In the case of fleshy fruits, the pericarp—the outer layer of the ovary wall—becomes soft and edible, but the fruit does not split open. These fruits are indehiscent and often depend on animals for seed dispersal as well.

Dry simple fruits:

Achene: a small, dry, one-seeded fruit that does not open at maturity (indehiscent).
Capsule: a dry fruit that opens in various ways to release seeds (deshiscent).
Caryopsis: a dry fruit where the seed coat is fused with the pericarp.
Cypsela: a dry fruit formed from a compound ovary, usually with a single seed.
Fibrous drupe: a dry fruit with a fibrous outer part and hard inner layer.
Follicle: a dry fruit developing from one carpel that opens on one side.
Legume: a dry fruit that splits along two seams.
Loment: a segmented, indehiscent, dry fruit that breaks into one-seeded parts.
Nut: a hard-shelled, one-seeded, dry fruit that does not split open (indehiscent).
Samara: a dry fruit with a wing-like structure for wind dispersal.
Schizocarp: a dry fruit that splits into separate, single-seeded parts.
Silique: a long, narrow dry fruit that splits open when mature (deshiscent).
Silicle: a short and broad version of a silique.
Utricle: a small, bladder-like dry fruit with a loose seed inside.

Fleshy simple fruits:

Berry: a fleshy fruit developed from a single ovary, with one or more seeds embedded in the pericarp, such tomatoes.
Drupe: a fleshy fruit developed from a single ovary, with an outer fleshy mesocarp and a hard, stony endocarp enclosing the seed, as in peaches or olives.
Pome: a fleshy fruit derived from a compound ovary, where the edible part develops mainly from the floral receptacle, as in apples and pears.

Aggregate fruits

An aggregate fruit or etaerio, originates from one flower that has many separate simple pistils, each containing a single carpel.
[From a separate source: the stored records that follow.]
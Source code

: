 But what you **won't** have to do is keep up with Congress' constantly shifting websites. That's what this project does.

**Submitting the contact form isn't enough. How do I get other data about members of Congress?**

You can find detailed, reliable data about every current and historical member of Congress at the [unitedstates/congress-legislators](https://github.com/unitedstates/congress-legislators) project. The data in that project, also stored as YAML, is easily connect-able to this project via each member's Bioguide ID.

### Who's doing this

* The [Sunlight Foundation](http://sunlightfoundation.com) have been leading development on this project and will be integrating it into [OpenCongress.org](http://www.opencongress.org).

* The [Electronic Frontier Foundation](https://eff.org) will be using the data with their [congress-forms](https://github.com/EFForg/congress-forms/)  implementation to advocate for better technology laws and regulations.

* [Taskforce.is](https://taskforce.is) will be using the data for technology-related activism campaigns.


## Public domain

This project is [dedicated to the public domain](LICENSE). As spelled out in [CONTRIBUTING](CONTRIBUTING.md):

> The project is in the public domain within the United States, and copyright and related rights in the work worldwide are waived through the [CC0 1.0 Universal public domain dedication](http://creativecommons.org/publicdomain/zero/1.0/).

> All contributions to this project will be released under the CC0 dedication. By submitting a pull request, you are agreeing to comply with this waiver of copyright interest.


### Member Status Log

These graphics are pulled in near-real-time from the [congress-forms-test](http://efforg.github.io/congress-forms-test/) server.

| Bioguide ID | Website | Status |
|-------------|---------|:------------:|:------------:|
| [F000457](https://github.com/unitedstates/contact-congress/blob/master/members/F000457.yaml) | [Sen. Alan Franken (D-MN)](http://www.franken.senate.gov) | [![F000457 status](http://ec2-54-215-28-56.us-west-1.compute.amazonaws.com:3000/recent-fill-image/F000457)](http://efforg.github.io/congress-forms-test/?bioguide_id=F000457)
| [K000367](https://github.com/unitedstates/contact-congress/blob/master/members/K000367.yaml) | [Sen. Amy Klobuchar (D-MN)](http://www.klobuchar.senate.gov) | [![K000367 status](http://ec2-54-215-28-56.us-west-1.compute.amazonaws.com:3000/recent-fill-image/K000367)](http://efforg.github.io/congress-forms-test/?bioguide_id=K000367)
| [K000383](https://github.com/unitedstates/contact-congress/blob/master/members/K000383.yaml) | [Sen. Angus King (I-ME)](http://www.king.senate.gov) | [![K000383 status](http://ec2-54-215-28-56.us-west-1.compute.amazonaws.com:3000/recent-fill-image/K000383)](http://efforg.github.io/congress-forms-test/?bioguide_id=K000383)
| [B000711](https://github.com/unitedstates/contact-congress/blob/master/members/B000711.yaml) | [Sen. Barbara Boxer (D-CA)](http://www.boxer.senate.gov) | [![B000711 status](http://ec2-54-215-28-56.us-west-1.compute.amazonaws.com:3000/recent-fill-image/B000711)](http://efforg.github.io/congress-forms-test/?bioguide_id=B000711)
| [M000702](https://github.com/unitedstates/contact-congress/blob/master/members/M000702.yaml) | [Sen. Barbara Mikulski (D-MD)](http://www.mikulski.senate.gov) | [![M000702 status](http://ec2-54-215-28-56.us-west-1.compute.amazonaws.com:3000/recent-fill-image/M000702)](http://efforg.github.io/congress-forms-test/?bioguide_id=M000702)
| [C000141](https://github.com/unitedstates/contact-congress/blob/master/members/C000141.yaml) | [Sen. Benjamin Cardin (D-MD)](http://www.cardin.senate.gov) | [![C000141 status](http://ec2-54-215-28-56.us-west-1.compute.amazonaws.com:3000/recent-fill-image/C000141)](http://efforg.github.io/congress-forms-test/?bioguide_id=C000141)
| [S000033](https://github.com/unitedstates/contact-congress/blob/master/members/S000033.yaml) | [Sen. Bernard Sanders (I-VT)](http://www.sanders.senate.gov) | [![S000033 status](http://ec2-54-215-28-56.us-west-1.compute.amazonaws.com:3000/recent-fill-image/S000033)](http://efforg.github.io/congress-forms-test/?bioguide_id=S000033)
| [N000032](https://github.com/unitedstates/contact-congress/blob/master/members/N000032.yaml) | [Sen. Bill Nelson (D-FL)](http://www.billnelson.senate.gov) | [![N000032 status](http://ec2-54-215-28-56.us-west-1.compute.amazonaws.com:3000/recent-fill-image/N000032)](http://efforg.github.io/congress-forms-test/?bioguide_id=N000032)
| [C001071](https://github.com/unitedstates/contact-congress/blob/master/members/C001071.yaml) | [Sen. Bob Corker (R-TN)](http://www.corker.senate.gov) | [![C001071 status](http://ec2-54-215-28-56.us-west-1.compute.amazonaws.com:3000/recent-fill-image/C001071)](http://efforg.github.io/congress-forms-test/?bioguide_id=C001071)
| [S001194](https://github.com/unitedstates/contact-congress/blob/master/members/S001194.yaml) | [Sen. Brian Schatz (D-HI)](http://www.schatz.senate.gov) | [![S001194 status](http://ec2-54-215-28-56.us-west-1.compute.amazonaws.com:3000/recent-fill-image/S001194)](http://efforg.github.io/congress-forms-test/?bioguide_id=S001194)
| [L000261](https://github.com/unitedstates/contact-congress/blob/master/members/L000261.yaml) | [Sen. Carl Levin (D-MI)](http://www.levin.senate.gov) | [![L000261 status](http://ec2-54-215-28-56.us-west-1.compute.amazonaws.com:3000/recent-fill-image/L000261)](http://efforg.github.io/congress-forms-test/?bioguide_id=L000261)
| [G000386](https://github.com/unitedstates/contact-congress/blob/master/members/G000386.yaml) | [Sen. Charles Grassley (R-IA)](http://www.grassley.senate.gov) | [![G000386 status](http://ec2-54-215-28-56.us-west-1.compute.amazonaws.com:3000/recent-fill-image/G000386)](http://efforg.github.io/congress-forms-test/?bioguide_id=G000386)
As the flower develops, every carpel transforms into a small individual segment called a fruitlet. These fruitlets group together, forming the entire aggregate fruit structure. The nature of these fruitlets varies among species.

Multiple fruits

A multiple fruit develops from a group of flowers clustered together, known as an inflorescence. Each individual flower within this cluster creates a small fruitlet, and as these fruitlets mature, they fuse together to form a single, unified mass of fruit.

Accessory fruit forms

Fruits sometimes develop by incorporating tissues from flower parts beyond just the ovary, including structures like the receptacle, hypanthium, petals, or sepals. When these additional floral parts contribute to the fruit, the resulting type is called an accessory fruit. This phenomenon occurs across all three major fruit types: simple, aggregate, and multiple.

To describe these fruits, a combined term is often used, linking the fruit’s basic category with its accessory nature. For example, a pineapple is considered a multiple-accessory fruit, a blackberry is an aggregate-accessory fruit, and an apple is classified as a simple-accessory fruit.